From the records below, take each line where the string "best" shows up and copy it.

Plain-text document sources
☆ ☆ ☆ ☆ ☆

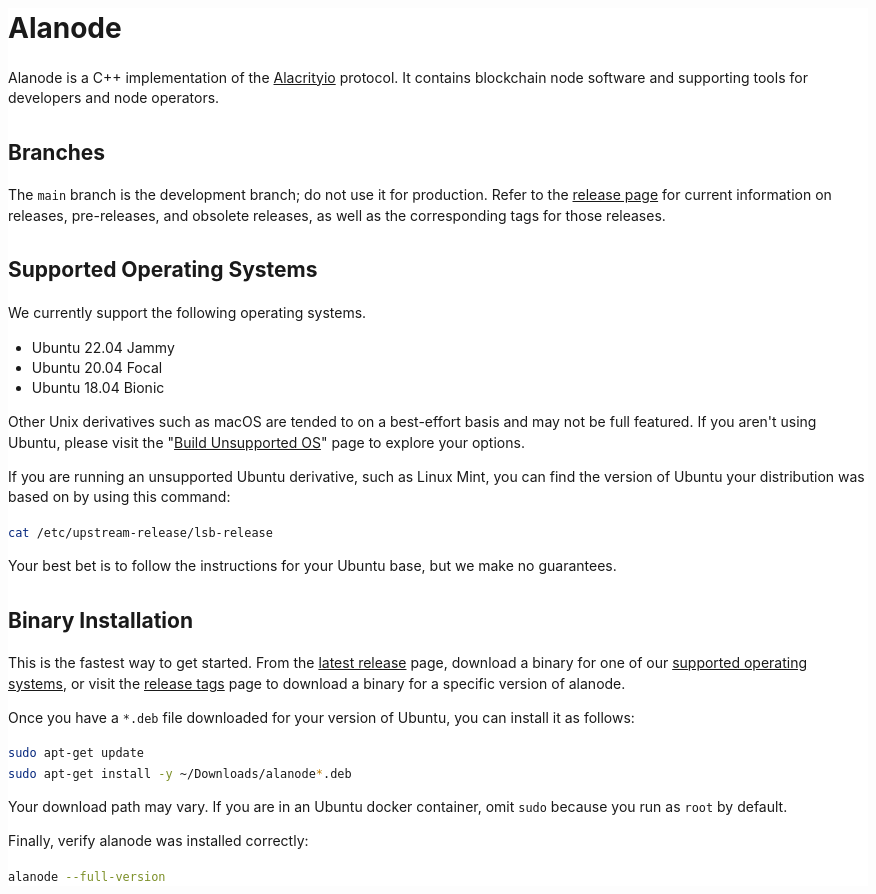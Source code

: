 # Alanode

Alanode is a C++ implementation of the [Alacrityio](https://github.com/alacrityio) protocol. It contains blockchain node software and supporting tools for developers and node operators.

## Branches

The `main` branch is the development branch; do not use it for production. Refer to the [release page](https://github.com/alacrityio/alanode/releases) for current information on releases, pre-releases, and obsolete releases, as well as the corresponding tags for those releases.

## Supported Operating Systems

We currently support the following operating systems.

- Ubuntu 22.04 Jammy
- Ubuntu 20.04 Focal
- Ubuntu 18.04 Bionic

Other Unix derivatives such as macOS are tended to on a best-effort basis and may not be full featured. If you aren't using Ubuntu, please visit the "[Build Unsupported OS](./docs/00_install/01_build-from-source/00_build-unsupported-os.md)" page to explore your options.

If you are running an unsupported Ubuntu derivative, such as Linux Mint, you can find the version of Ubuntu your distribution was based on by using this command:

```bash
cat /etc/upstream-release/lsb-release
```

Your best bet is to follow the instructions for your Ubuntu base, but we make no guarantees.

## Binary Installation

This is the fastest way to get started. From the [latest release](https://github.com/alacrityio/alanode/releases/latest) page, download a binary for one of our [supported operating systems](#supported-operating-systems), or visit the [release tags](https://github.com/alacrityio/alanode/releases) page to download a binary for a specific version of alanode.

Once you have a `*.deb` file downloaded for your version of Ubuntu, you can install it as follows:

```bash
sudo apt-get update
sudo apt-get install -y ~/Downloads/alanode*.deb
```

Your download path may vary. If you are in an Ubuntu docker container, omit `sudo` because you run as `root` by default.

Finally, verify alanode was installed correctly:

```bash
alanode --full-version
```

☆ ☆ ☆ ☆ ☆

(Result below)
Other Unix derivatives such as macOS are tended to on a best-effort basis and may not be full featured. If you aren't using Ubuntu, please visit the "[Build Unsupported OS](./docs/00_install/01_build-from-source/00_build-unsupported-os.md)" page to explore your options.
Your best bet is to follow the instructions for your Ubuntu base, but we make no guarantees.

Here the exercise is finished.